▶ **WHAT TO WORK ON**:
Give the number of lines in these entries that contain the string "float", with no further comment.

▶ **RECORDS**:

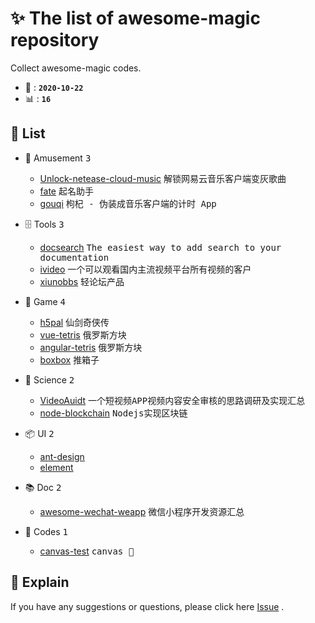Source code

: # ✨ The list of awesome-magic repository

Collect awesome-magic codes.

- 📆 : **`2020-10-22`**
- 📊 : **`16`**

## 📜 List

- 🎉 Amusement <kbd>3</kbd>
  - [Unlock-netease-cloud-music](https://github.com/awesome-magic/Unlock-netease-cloud-music) <kbd>解锁网易云音乐客户端变灰歌曲</kbd>
  - [fate](https://github.com/awesome-magic/fate) <kbd>起名助手</kbd>
  - [gouqi](https://github.com/awesome-magic/gouqi) <kbd>枸杞 - 伪装成音乐客户端的计时 App</kbd>

- 🗄 Tools <kbd>3</kbd>
  - [docsearch](https://github.com/awesome-magic/docsearch) <kbd>The easiest way to add search to your documentation</kbd>
  - [ivideo](https://github.com/awesome-magic/ivideo) <kbd>一个可以观看国内主流视频平台所有视频的客户</kbd>
  - [xiunobbs](https://github.com/awesome-magic/xiunobbs4.0) <kbd>轻论坛产品</kbd>

- 🗿 Game <kbd>4</kbd>
  - [h5pal](https://github.com/awesome-magic/h5pal) <kbd>仙剑奇侠传</kbd>
  - [vue-tetris](https://github.com/awesome-magic/vue-tetris) <kbd>俄罗斯方块</kbd>
  - [angular-tetris](https://github.com/awesome-magic/angular-tetris) <kbd>俄罗斯方块</kbd>
  - [boxbox](https://github.com/awesome-magic/boxbox) <kbd>推箱子</kbd>

- 💠 Science <kbd>2</kbd>
  - [VideoAuidt](https://github.com/awesome-magic/VideoAuidt) <kbd>一个短视频APP视频内容安全审核的思路调研及实现汇总</kbd>
  - [node-blockchain](https://github.com/awesome-magic/node-blockchain) <kbd>Nodejs实现区块链</kbd>

- 📦 UI <kbd>2</kbd>
  - [ant-design](https://github.com/awesome-magic/ant-design)
  - [element](https://github.com/awesome-magic/element) 

- 📚 Doc <kbd>2</kbd>
  - [awesome-wechat-weapp](https://github.com/awesome-magic/awesome-wechat-weapp) <kbd>微信小程序开发资源汇总</kbd>

- 💾 Codes <kbd>1</kbd>
  - [canvas-test](https://github.com/awesome-magic/canvas-test) <kbd>canvas 🌰</kbd>

## 💭 Explain

If you have any suggestions or questions, please click here [Issue](https://github.com/awesome-magic/list/issues) .
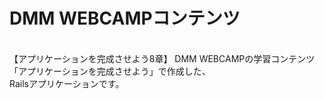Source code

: # DMM WEBCAMPコンテンツ
<br>【アプリケーションを完成させよう8章】
DMM WEBCAMPの学習コンテンツ「アプリケーションを完成させよう」で作成した、
<br>Railsアプリケーションです。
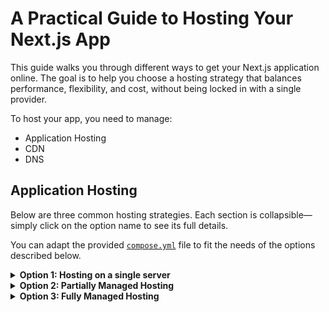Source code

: # A Practical Guide to Hosting Your Next.js App

This guide walks you through different ways to get your Next.js application online. The goal is to help you choose a hosting strategy that balances performance, flexibility, and cost, without being locked in with a single provider.

To host your app, you need to manage:

- Application Hosting
- CDN
- DNS

## Application Hosting

Below are three common hosting strategies. Each section is collapsible—simply click on the option name to see its full details.

You can adapt the provided [`compose.yml`](./compose.yml) file to fit the needs of the options described below.

<details>
<summary><b>Option 1: Hosting on a single server</b></summary>

This is the simplest approach, where everything your app needs (the website, database, and content management system) runs on a single machine.

### What This Includes

*   **A Next.js App**: You can use the provided example app (based on a feature-rich [boilerplate](https://github.com/ixartz/Next-js-Boilerplate)) or replace it with your own.
*   **A Database**: Choose between PostgreSQL or MySQL.
*   **Payload CMS**: A system for managing your website's content.

### How to Set It Up

1.  **Get a Server**: Rent a cloud server with SSH access. Look for one with at least **4GB of RAM** and **2 CPU cores**. Providers like Hetzner or Contabo are good examples.
2.  **Connect and Install**: Log into your server via SSH and install Docker by following the [official installation guide](https://docs.docker.com/engine/install/).
3.  **Copy Project Files**: Clone this project's repository to your server.
4.  **Configure**: Edit the `compose/allservices.compose.yml` file to match your needs (e.g., select your preferred database).
5.  **Deploy**: Run `docker compose build` to build your app, then `docker compose up -d` to start all services.

### Summary

*   **Advantages**: Simple to understand and set up; generally the lowest cost.
*   **Disadvantages**: Cannot easily handle very large amounts of traffic; Your app is shortly down when you update the code. You must manually back up your database.
*   **Best For**: Websites with low to moderate traffic (e.g., under 10,000 visits per month).

</details>

<details>
<summary><b>Option 2: Partially Managed Hosting</b></b></summary>

This approach adds scalability by moving some components to managed cloud services, reducing your maintenance workload.

### What This Includes

You separate your services:
*   The **Database** is moved to a managed cloud service (e.g., a platform like Prisma Data Platform).
*   Optionally, the **Next.js app** and **Payload CMS** are hosted on your own servers.

### How to Set It Up

The setup is similar to Option 1, but with a key difference:
1.  **Use a Managed Database**: Sign up for a cloud database service (e.g. prisma.io). You will get a connection string (a web address) for your database.
2.  **Update Configuration**: In your app and CMS configuration, replace the local database connection details with the new connection string from your managed provider.
3.  **Deploy App and CMS**: Follow the deployment steps from Option 1, but your app will now connect to the external database.

### Summary

*   **Advantages**: More scalable than a single server; your database is automatically backed up and managed by the provider.
*   **Disadvantages**: The app and CMS servers themselves are still not highly scalable. Higher cost than Option 1 due to managed service fees.

</details>

<details>
<summary><b>Option 3: Fully Managed Hosting</b></summary>

This modern approach aims for maximum scalability by hosting all components—the app, CMS, and database—on "serverless" or managed platforms.

### What This Includes

*   **Managed Database**: A cloud database service (e.g., Prisma Data Platform).
*   **Serverless Hosting**: Platforms like Replit, Runpod, Azure Functions to host your Next.js app and Payload CMS. These platforms automatically adjust capacity based on traffic.

### How to Set It Up

This process varies by platform but generally involves:
1.  **Host Your Database**: Set up your database with a managed provider.
2.  **Connect Your Code**: Link your project repository directly to the serverless hosting provider.
3.  **Configure Environment Variables**: In your hosting provider's dashboard, provide the connection string for your managed database and any other required settings.
4.  **Deploy**: The provider will automatically build and deploy your app. Updates are often triggered by simply pushing changes to your code repository.

### Summary

*   **Advantages**: Highly scalable; you only pay for the resources you use; no server management is required.
*   **Disadvantages**: Can involve multiple services and subscriptions; may require more complex configuration.

</details>
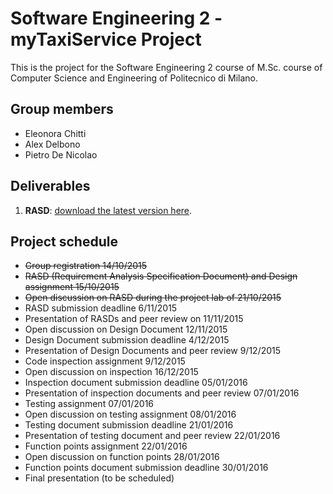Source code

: # Software Engineering 2 - myTaxiService Project

This is the project for the Software Engineering 2 course of M.Sc. course of Computer Science and Engineering of Politecnico di Milano.

## Group members
* Eleonora Chitti
* Alex Delbono
* Pietro De Nicolao

## Deliverables
1. **RASD**: [download the latest version here](https://github.com/pietrodn/se2-mytaxiservice/raw/master/rasd/RASD.pdf).

## Project schedule
* ~~Group registration 14/10/2015~~
* ~~RASD (Requirement Analysis Specification Document) and Design assignment 15/10/2015~~
* ~~Open discussion on RASD during the project lab of 21/10/2015~~
* RASD submission deadline 6/11/2015
* Presentation of RASDs and peer review on 11/11/2015
* Open discussion on Design Document 12/11/2015
* Design Document submission deadline 4/12/2015
* Presentation of Design Documents and peer review 9/12/2015
* Code inspection assignment 9/12/2015
* Open discussion on inspection 16/12/2015
* Inspection document submission deadline 05/01/2016
* Presentation of inspection documents and peer review 07/01/2016
* Testing assignment 07/01/2016
* Open discussion on testing assignment 08/01/2016
* Testing document submission deadline 21/01/2016
* Presentation of testing document and peer review 22/01/2016
* Function points assignment 22/01/2016
* Open discussion on function points 28/01/2016
* Function points document submission deadline 30/01/2016
* Final presentation (to be scheduled)
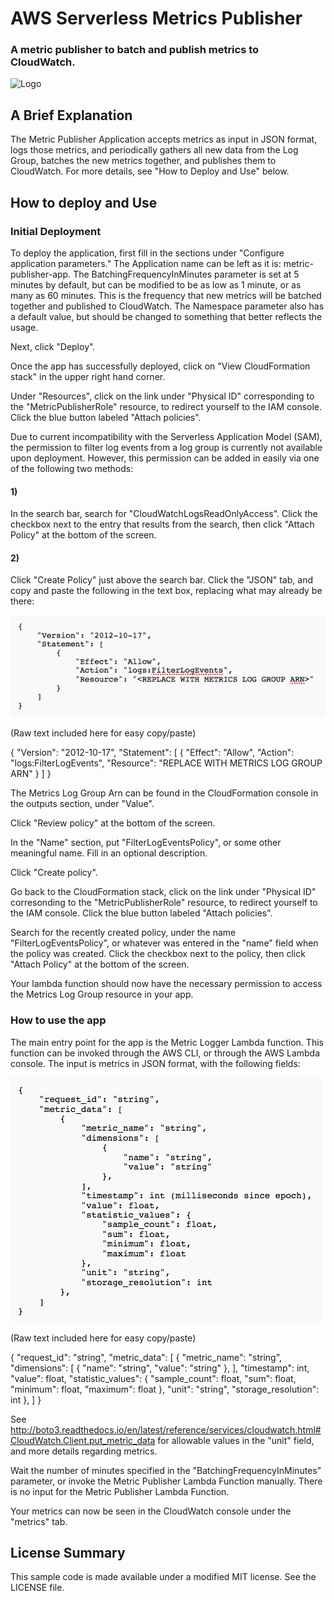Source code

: # AWS Serverless Metrics Publisher

### A metric publisher to batch and publish metrics to CloudWatch.

![Logo](Diagrams/MetricPublisherAppDiagram.png)

## A Brief Explanation

The Metric Publisher Application accepts metrics as input in JSON format,
logs those metrics, and periodically gathers all new data from the Log Group,
batches the new metrics together, and publishes them to CloudWatch. For more
details, see "How to Deploy and Use" below.

## How to deploy and Use

### Initial Deployment

To deploy the application, first fill in the sections under "Configure
application parameters." The Application name can be left as it is:
metric-publisher-app. The BatchingFrequencyInMinutes parameter is set at
5 minutes by default, but can be modified to be as low as 1 minute, or as many
as 60 minutes. This is the frequency that new metrics will be batched together
and published to CloudWatch. The Namespace parameter also has a default value,
but should be changed to something that better reflects the usage.

Next, click "Deploy".

Once the app has successfully deployed, click on "View CloudFormation stack" in
the upper right hand corner.

Under "Resources", click on the link under "Physical ID" corresponding to
the "MetricPublisherRole" resource, to redirect yourself to the IAM console.
Click the blue button labeled "Attach policies".

Due to current incompatibility with the Serverless Application Model (SAM), the
permission to filter log events from a log group is currently not available upon
deployment. However, this permission can be added in easily via one of the
following two methods:

#### 1)

In the search bar, search for "CloudWatchLogsReadOnlyAccess". Click the
checkbox next to the entry that results from the search, then click
"Attach Policy" at the bottom of the screen.

#### 2)

Click "Create Policy" just above the search bar. Click the "JSON" tab,
and copy and paste the following in the text box, replacing what may already
be there:

![Logo](Diagrams/PolicyTemplateJSON.png)

(Raw text included here for easy copy/paste)

{
    "Version": "2012-10-17",
    "Statement": [
        {
            "Effect": "Allow",
            "Action": "logs:FilterLogEvents",
            "Resource": "REPLACE WITH METRICS LOG GROUP ARN"
        }
    ]
}

The Metrics Log Group Arn can be found in the CloudFormation console in the
outputs section, under "Value".

Click "Review policy" at the bottom of the screen.

In the "Name" section, put "FilterLogEventsPolicy", or some other meaningful
name. Fill in an optional description.

Click "Create policy".

Go back to the CloudFormation stack, click on the link under "Physical ID"
corresonding to the "MetricPublisherRole" resource, to redirect yourself to
the IAM console. Click the blue button labeled "Attach policies".

Search for the recently created policy, under the name "FilterLogEventsPolicy",
or whatever was entered in the "name" field when the policy was created. Click
the checkbox next to the policy, then click "Attach Policy" at the bottom of
the screen.

Your lambda function should now have the necessary permission to access the
Metrics Log Group resource in your app.

### How to use the app

The main entry point for the app is the Metric Logger Lambda function.
This function can be invoked through the AWS CLI, or through the AWS
Lambda console. The input is metrics in JSON format, with the following
fields:

![Logo](Diagrams/InputJSON.png)

(Raw text included here for easy copy/paste)

{
    "request_id": "string",
    "metric_data": [
        {
            "metric_name": "string",
            "dimensions": [
                {
                    "name": "string",
                    "value": "string"
                },
            ],
            "timestamp": int,
            "value": float,
            "statistic_values": {
                "sample_count": float,
                "sum": float,
                "minimum": float,
                "maximum": float
            },
            "unit": "string",
            "storage_resolution": int
        },
    ]
}

See http://boto3.readthedocs.io/en/latest/reference/services/cloudwatch.html#CloudWatch.Client.put_metric_data
for allowable values in the "unit" field, and more details regarding metrics.

Wait the number of minutes specified in the "BatchingFrequencyInMinutes" parameter,
or invoke the Metric Publisher Lambda Function manually. There is no input for
the Metric Publisher Lambda Function.

Your metrics can now be seen in the CloudWatch console under the "metrics" tab.

## License Summary

This sample code is made available under a modified MIT license.
See the LICENSE file.
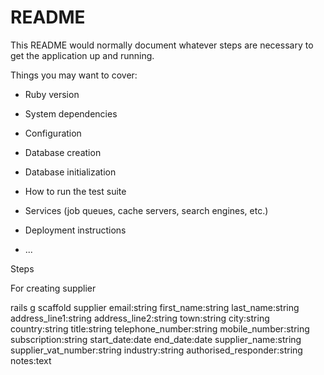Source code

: # README

This README would normally document whatever steps are necessary to get the
application up and running.

Things you may want to cover:

* Ruby version

* System dependencies

* Configuration

* Database creation

* Database initialization

* How to run the test suite

* Services (job queues, cache servers, search engines, etc.)

* Deployment instructions

* ...

Steps

For creating supplier

rails g scaffold supplier email:string first_name:string last_name:string address_line1:string address_line2:string town:string city:string country:string title:string telephone_number:string mobile_number:string subscription:string start_date:date end_date:date supplier_name:string supplier_vat_number:string industry:string authorised_responder:string notes:text

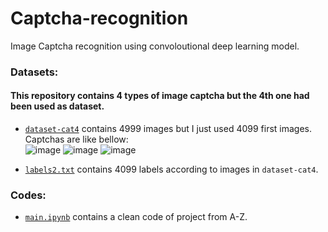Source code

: # Captcha-recognition 
  Image Captcha recognition using convoloutional deep learning model.

### Datasets:
#### This repository contains 4 types of image captcha but the 4th one had been used as dataset.  
- [`dataset-cat4`](https://github.com/mnwato/captcha-recognition/tree/master/dataset-cat4) contains 4999 images but I just used 4099 first images.  
  Captchas are like bellow:   
  ![image](https://user-images.githubusercontent.com/39694920/155524027-e4e0e9ef-170a-4b16-879e-9562c1971aa4.png) ![image](https://user-images.githubusercontent.com/39694920/155524113-5cae082f-5e6b-4576-9da9-da9d096f9845.png) ![image](https://user-images.githubusercontent.com/39694920/155524509-d26ebe93-08d5-43ca-a23b-ac6de29c2d77.png)


- [`labels2.txt`](https://github.com/mnwato/captcha-recognition/blob/master/labels2.txt) contains 4099 labels according to images in `dataset-cat4`.

### Codes:
- [`main.ipynb`](https://github.com/mnwato/captcha-recognition/blob/master/main.ipynb) contains a clean code of project from A-Z.
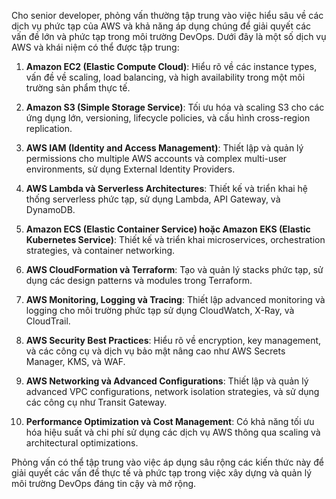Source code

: Cho senior developer, phỏng vấn thường tập trung vào việc hiểu sâu về các dịch vụ phức tạp của AWS và khả năng áp dụng chúng để giải quyết các vấn đề lớn và phức tạp trong môi trường DevOps. Dưới đây là một số dịch vụ AWS và khái niệm có thể được tập trung:

1. **Amazon EC2 (Elastic Compute Cloud)**: Hiểu rõ về các instance types, vấn đề về scaling, load balancing, và high availability trong một môi trường sản phẩm thực tế.

2. **Amazon S3 (Simple Storage Service)**: Tối ưu hóa và scaling S3 cho các ứng dụng lớn, versioning, lifecycle policies, và cấu hình cross-region replication.

3. **AWS IAM (Identity and Access Management)**: Thiết lập và quản lý permissions cho multiple AWS accounts và complex multi-user environments, sử dụng External Identity Providers.

4. **AWS Lambda và Serverless Architectures**: Thiết kế và triển khai hệ thống serverless phức tạp, sử dụng Lambda, API Gateway, và DynamoDB.

5. **Amazon ECS (Elastic Container Service) hoặc Amazon EKS (Elastic Kubernetes Service)**: Thiết kế và triển khai microservices, orchestration strategies, và container networking.

6. **AWS CloudFormation và Terraform**: Tạo và quản lý stacks phức tạp, sử dụng các design patterns và modules trong Terraform.

7. **AWS Monitoring, Logging và Tracing**: Thiết lập advanced monitoring và logging cho môi trường phức tạp sử dụng CloudWatch, X-Ray, và CloudTrail.

8. **AWS Security Best Practices**: Hiểu rõ về encryption, key management, và các công cụ và dịch vụ bảo mật nâng cao như AWS Secrets Manager, KMS, và WAF.

9. **AWS Networking và Advanced Configurations**: Thiết lập và quản lý advanced VPC configurations, network isolation strategies, và sử dụng các công cụ như Transit Gateway.

10. **Performance Optimization và Cost Management**: Có khả năng tối ưu hóa hiệu suất và chi phí sử dụng các dịch vụ AWS thông qua scaling và architectural optimizations.

Phỏng vấn có thể tập trung vào việc áp dụng sâu rộng các kiến thức này để giải quyết các vấn đề thực tế và phức tạp trong việc xây dựng và quản lý môi trường DevOps đáng tin cậy và mở rộng.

▶ **SOLUTION FOR THIS TASK**:
5